I have a script that runs a function on every item in my database to extract academic citations. The database is large, so the script takes about a week to run.
During that time, items are added and removed from the database.
The database is too large to pull completely into memory, so I have to chunk through it to process all the items.
Is there a way to ensure that when the script finishes, all of the items have been processed? Is this a pattern with a simple solution? So far my research hasn't revealed anything useful.
PS: Locking the table for a week isn't an option!
I would add a timestamp column "modified_at" to the table which defaults to null.

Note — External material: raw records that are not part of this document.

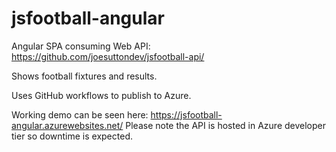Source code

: # jsfootball-angular
Angular SPA consuming Web API: https://github.com/joesuttondev/jsfootball-api/

Shows football fixtures and results.

Uses GitHub workflows to publish to Azure.

Working demo can be seen here: https://jsfootball-angular.azurewebsites.net/ Please note the API is hosted in Azure developer tier so downtime is expected.
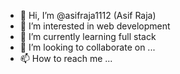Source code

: - 👋 Hi, I’m @asifraja1112 (Asif Raja)
- 👀 I’m interested in web development
- 🌱 I’m currently learning full stack
- 💞️ I’m looking to collaborate on ...
- 📫 How to reach me ...

<!---
asifraja1112/asifraja1112 is a ✨ special ✨ repository because its `README.md` (this file) appears on your GitHub profile.
You can click the Preview link to take a look at your changes.
--->
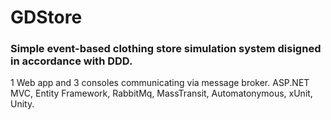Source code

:# GDStore
### Simple event-based clothing store simulation system disigned in accordance with DDD. 
1 Web app and 3 consoles communicating via message broker. 
ASP.NET MVC, Entity Framework, RabbitMq, MassTransit, Automatonymous, xUnit, Unity.
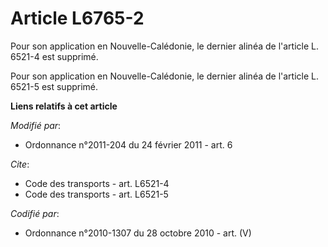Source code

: # Article L6765-2

Pour son application en Nouvelle-Calédonie, le dernier alinéa de l'article L. 6521-4 est supprimé. 

Pour son application en Nouvelle-Calédonie, le dernier alinéa de l'article L. 6521-5 est supprimé.

**Liens relatifs à cet article**

_Modifié par_:

  - Ordonnance n°2011-204 du 24 février 2011 - art. 6

_Cite_:

  - Code des transports - art. L6521-4
  - Code des transports - art. L6521-5

_Codifié par_:

  - Ordonnance n°2010-1307 du 28 octobre 2010 - art. (V)
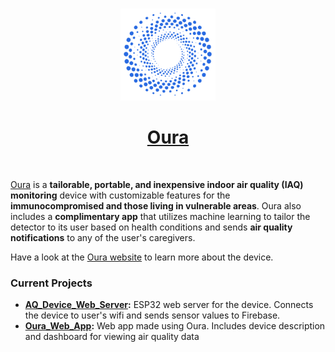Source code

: <br/>
<p align="center">
    <a href="https://breatheoura.com/" target="_blank">
        <img width="30%" src="https://github.com/oura-breathe/.github/blob/main/profile/Oura_Logo.png" alt="Oura logo">
        <h1 align="center">Oura</h1>
    </a>
</p>
<br/>

[Oura](https://breatheoura.com/) is a **tailorable, portable, and inexpensive indoor air quality (IAQ) monitoring** device with customizable features for the **immunocompromised and those living in vulnerable areas**. Oura also includes a **complimentary app** that utilizes machine learning to tailor the detector to its user based on health conditions and sends **air quality notifications** to any of the user's caregivers.

Have a look at the [Oura website](https://breatheoura.com/) to learn more about the device. 

### Current Projects
- **[AQ_Device_Web_Server](https://github.com/oura-breathe/AQ_Device_Web_Server):** ESP32 web server for the device. Connects the device to user's wifi and sends sensor values to Firebase.
- **[Oura_Web_App](https://github.com/oura-breathe/Oura_Web_App):** Web app made using Oura. Includes device description and dashboard for viewing air quality data

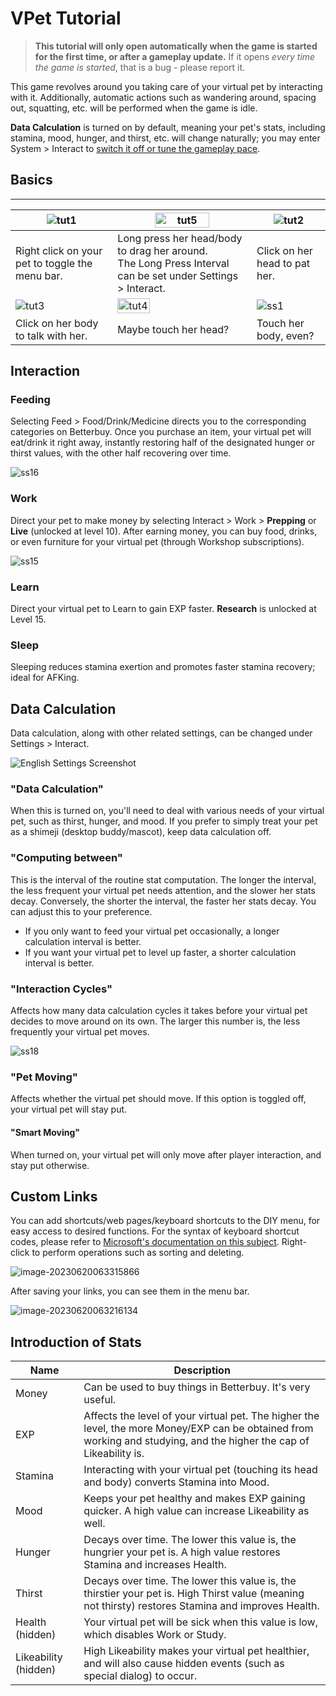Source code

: # VPet Tutorial

<!-- NTS: I'm not familiar with this game, but I'm taking "操作更新" literally here, as the app opens the tutorial if the last time it was seen is before a certain date; this date could be changed when a gameplay update occurs -->
> **This tutorial will only open automatically when the game is started for the first time, or after a gameplay update.** If it opens *every time the game is started*, that is a bug - please report it.

<!-- FIXME; The original sentence is confusing. -->
This game revolves around you taking care of your virtual pet by interacting with it. Additionally, automatic actions such as wandering around, spacing out, squatting, etc. will be performed when the game is idle.

**Data Calculation** is turned on by default, meaning your pet's stats, including stamina, mood, hunger, and thirst, etc. will change naturally; you may enter System > Interact to [switch it off or tune the gameplay pace](#data-calculation).


## Basics

<!-- The code is ugly, I know :pensive: -->

----------
|![tut1](Tutorial.assets/CN/tut1.gif)|<img alt="tut5" src="Tutorial.assets/CN/tut5.gif" width="65%">|![tut2](Tutorial.assets/CN/tut2.gif)|
|--|--|--|
|Right click on your pet to toggle the menu bar.|Long press her head/body to drag her around.<br/>The Long Press Interval can be set under Settings > Interact.|Click on her head to pat her.|
|![tut3](Tutorial.assets/CN/tut3.gif)|<img alt="tut4" src="Tutorial.assets/CN/tut4.gif" width="50%">|![ss1](Tutorial.assets/CN/ss1.gif)|
|Click on her body to talk with her.|Maybe touch her head?|Touch her body, even?|
<!-- Humorous -->


## Interaction

### Feeding

Selecting Feed > Food/Drink/Medicine directs you to the corresponding categories on Betterbuy. Once you purchase an item, your virtual pet will eat/drink it right away, instantly restoring half of the designated hunger or thirst values, with the other half recovering over time.

![ss16](Tutorial.assets/CN/ss16.gif)

### Work

Direct your pet to make money by selecting Interact > Work > **Prepping** or **Live** (unlocked at level 10). After earning money, you can buy food, drinks, or even furniture for your virtual pet (through Workshop subscriptions).

![ss15](Tutorial.assets/CN/ss15.gif)

### Learn

Direct your virtual pet to Learn to gain EXP faster. **Research** is unlocked at Level 15.

### Sleep

Sleeping reduces stamina exertion and promotes faster stamina recovery; ideal for AFKing.


## Data Calculation

Data calculation, along with other related settings, can be changed under Settings > Interact.

![English Settings Screenshot](Tutorial.assets/EN/VPet_Settings.PNG)

### "Data Calculation"

When this is turned on, you'll need to deal with various needs of your virtual pet, such as thirst, hunger, and mood. If you prefer to simply treat your pet as a shimeji (desktop buddy/mascot), keep data calculation off.

### "Computing between"

This is the interval of the routine stat computation. The longer the interval, the less frequent your virtual pet needs attention, and the slower her stats decay. Conversely, the shorter the interval, the faster her stats decay. You can adjust this to your preference.

* If you only want to feed your virtual pet occasionally, a longer calculation interval is better.
* If you want your virtual pet to level up faster, a shorter calculation interval is better.

### "Interaction Cycles"

Affects how many data calculation cycles it takes before your virtual pet decides to move around on its own. The larger this number is, the less frequently your virtual pet moves.

![ss18](Tutorial.assets/CN/ss18.gif)

### "Pet Moving"

Affects whether the virtual pet should move. If this option is toggled off, your virtual pet will stay put.

#### "Smart Moving"

When turned on, your virtual pet will only move after player interaction, and stay put otherwise.


## Custom Links

You can add shortcuts/web pages/keyboard shortcuts to the DIY menu, for easy access to desired functions. For the syntax of keyboard shortcut codes, please refer to [Microsoft's documentation on this subject](https://learn.microsoft.com/en-us/dotnet/api/system.windows.forms.sendkeys.send?view=windowsdesktop-6.0#remarks). Right-click to perform operations such as sorting and deleting.

![image-20230620063315866](Tutorial.assets/CN/image-20230620063315866.png)

After saving your links, you can see them in the menu bar.

![image-20230620063216134](Tutorial.assets/CN/image-20230620063216134.png)

## Introduction of Stats

<!-- It's still called Likeability -->

|Name|Description|
|----|-----------|
|Money|Can be used to buy things in Betterbuy. It's very useful.|
|EXP|Affects the level of your virtual pet. The higher the level, the more Money/EXP can be obtained from working and studying, and the higher the cap of Likeability is.|
|Stamina|Interacting with your virtual pet (touching its head and body) converts Stamina into Mood.|
|Mood|Keeps your pet healthy and makes EXP gaining quicker. A high value can increase Likeability as well.|
|Hunger|Decays over time. The lower this value is, the hungrier your pet is. A high value restores Stamina and increases Health.|
|Thirst|Decays over time. The lower this value is, the thirstier your pet is. High Thirst value (meaning not thirsty) restores Stamina and improves Health.|
|Health (hidden)|Your virtual pet will be sick when this value is low, which disables Work or Study.|
|Likeability (hidden)|High Likeability makes your virtual pet healthier, and will also cause hidden events (such as special dialog) to occur.|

So any new item can be identified.
Your script can then pick the chunks to work on based on that column.
update items
set modified_at = current_timestamp
from (
select id
from items
where modified_at is null
limit 1000 --<<< this defines the size of each "chunk" that you work on
) t
where t.id = items.id
returning items.*;
This will update 1000 rows that have not been processed as being processed and will return those rows in one single statement. Your job can then work on the returned items.
New rows need to be added with modified_at = null
and your script will pick them up based on the where modified_at is null
condition the next time you run it.
If you also change items while processing them, you need to update the modified_at
accordingly. In your script you will then need to store the last start of your processing somewhere. The next run of your script can then select items to be processed using
where modified_at is null
or modified_at < (last script start time)
If you only process each item only once (and then never again), you don't really need a timestamp, a simple boolean (e.g. is_processed
) would do as well.